API Gateway is used to provide the endpoints for the Streamlit application to send inputs to. We use Lambda functions as a middleman between the API Gateway endpoint and the FastAPI endpoint, and it also gives another opportunity for input validation.
Brick-by-brick...
Our initial draft of our architecture was drastically different. The simple plan was to host all models (benchmark, sentiment, deep learning) to SageMaker endpoints, and call them through a Lambda function to return the result.
How did we get so far from that? There were...several issues. We ended up at our current design after several iterations of a cycle: encounter a problem, some thinking time, take apart the structure, reassemble. Here are some of the problems that had major influence on the final design:
1. Our benchmark model doesn't include machine learning components, so we can't put it through a SageMaker training job.
Solution: Host the model through another service.
Result: An API within an EC2 instance can have an endpoint that runs the benchmark model. Since we have the model weights from the deep learning model, we can host that model on the same API (a cost decision).
We started using an EC2 instance primarily to have a way to run our benchmark model, since that had immediately thrown a wrench in our plans to just make SageMaker endpoints.
We did this via a FastAPI application, and assigned an endpoint to the benchmark model that we could send requests to with a JSON payload. The API had to be accessed with the IP address of the instance, which we just routed through a Lambda function to connect to the API Gateway endpoint.
Initially, the instance was only going to be used for the benchmark model, but as we had the weights of the deep learning model from the SageMaker training job, we elected to implement the final model through the instance as well, bypassing the SageMaker model object and endpoint. This was primarily a decision of efficiency, as it was much easier to integrate the model into a simple script with FastAPI than it was to adapt the inference script to fit SageMaker's framework, but it also resulted in a lot of funds being saved, given the cost of active SageMaker endpoints compared to a t3.large instance.
2. The models take more time to run and produce a result than the 30 second timeout window of API Gateway.
Solution: The outputs need to be saved somewhere to be accessed later.
Result: Use a database like DynamoDB to match inputs to outputs. The inputs and outputs need to be linked somehow, so that the correct output is returned to the correct call. Perhaps a unique key based on the input?
The original plan with the database was to assign each input payload a unique key (like datetime). The Lambda function would need to return the key to the requester, who would wait for a bit and then send another API call with the key to retrieve the output.
The strategy evolved into assigning each unique input a key based on that input to deal with identical calls.

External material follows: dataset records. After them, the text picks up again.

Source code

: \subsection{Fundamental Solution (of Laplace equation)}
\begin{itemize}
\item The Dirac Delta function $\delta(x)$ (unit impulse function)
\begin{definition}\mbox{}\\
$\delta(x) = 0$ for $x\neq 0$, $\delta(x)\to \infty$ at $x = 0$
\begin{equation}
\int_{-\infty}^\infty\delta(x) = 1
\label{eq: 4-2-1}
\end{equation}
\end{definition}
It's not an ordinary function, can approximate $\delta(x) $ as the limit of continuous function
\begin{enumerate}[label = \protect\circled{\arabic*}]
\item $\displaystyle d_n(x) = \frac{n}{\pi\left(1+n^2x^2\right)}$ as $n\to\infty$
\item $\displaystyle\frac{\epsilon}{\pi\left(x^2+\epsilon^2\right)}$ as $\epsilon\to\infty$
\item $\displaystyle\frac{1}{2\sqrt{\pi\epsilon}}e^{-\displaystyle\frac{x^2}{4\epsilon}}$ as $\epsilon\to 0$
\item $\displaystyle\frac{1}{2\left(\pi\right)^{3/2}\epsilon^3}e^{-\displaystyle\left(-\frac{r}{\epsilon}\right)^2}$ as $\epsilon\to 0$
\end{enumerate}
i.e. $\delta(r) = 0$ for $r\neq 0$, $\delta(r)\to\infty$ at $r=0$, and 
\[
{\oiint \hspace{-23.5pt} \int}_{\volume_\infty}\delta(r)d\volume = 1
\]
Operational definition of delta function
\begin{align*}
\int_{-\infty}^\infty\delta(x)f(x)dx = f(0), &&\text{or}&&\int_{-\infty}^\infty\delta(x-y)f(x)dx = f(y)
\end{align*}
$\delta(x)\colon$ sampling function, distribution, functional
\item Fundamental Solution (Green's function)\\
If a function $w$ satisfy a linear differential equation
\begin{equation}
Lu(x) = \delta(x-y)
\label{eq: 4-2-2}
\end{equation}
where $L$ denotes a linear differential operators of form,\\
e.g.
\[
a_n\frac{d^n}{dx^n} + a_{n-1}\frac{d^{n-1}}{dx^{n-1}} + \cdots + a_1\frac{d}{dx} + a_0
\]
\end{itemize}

The script would assign the key, query the database for that key, and either fetch the result or run the model and store the output with the key. The associated result in the table would be a JSON structure. However...
3. The output of multiple tables and figures is too large to be returned through Lambda and API Gateway.
Solution: Instead of storing the output directly in the database, or trying to return it through the API, store the JSON file in a public S3 bucket, accessible via HTTPS.
Result: A second S3 bucket with public read permissions, for retrieving the appropriate output.
The user has a limited combination of inputs in the application interface. Therefore, it's not necessary need to assign every call a unique key, since there's a finite set of inputs/outputs. In the database, we'll use parts of the input as the key. We can save the large JSON output as a file, match inputs to the HTTPS link of the corresponding output, and return a URL, from which the Streamlit application can retrieve the file. Furthermore, API calls will query the database before running inference, so the wall time of repeated calls is massively reduced.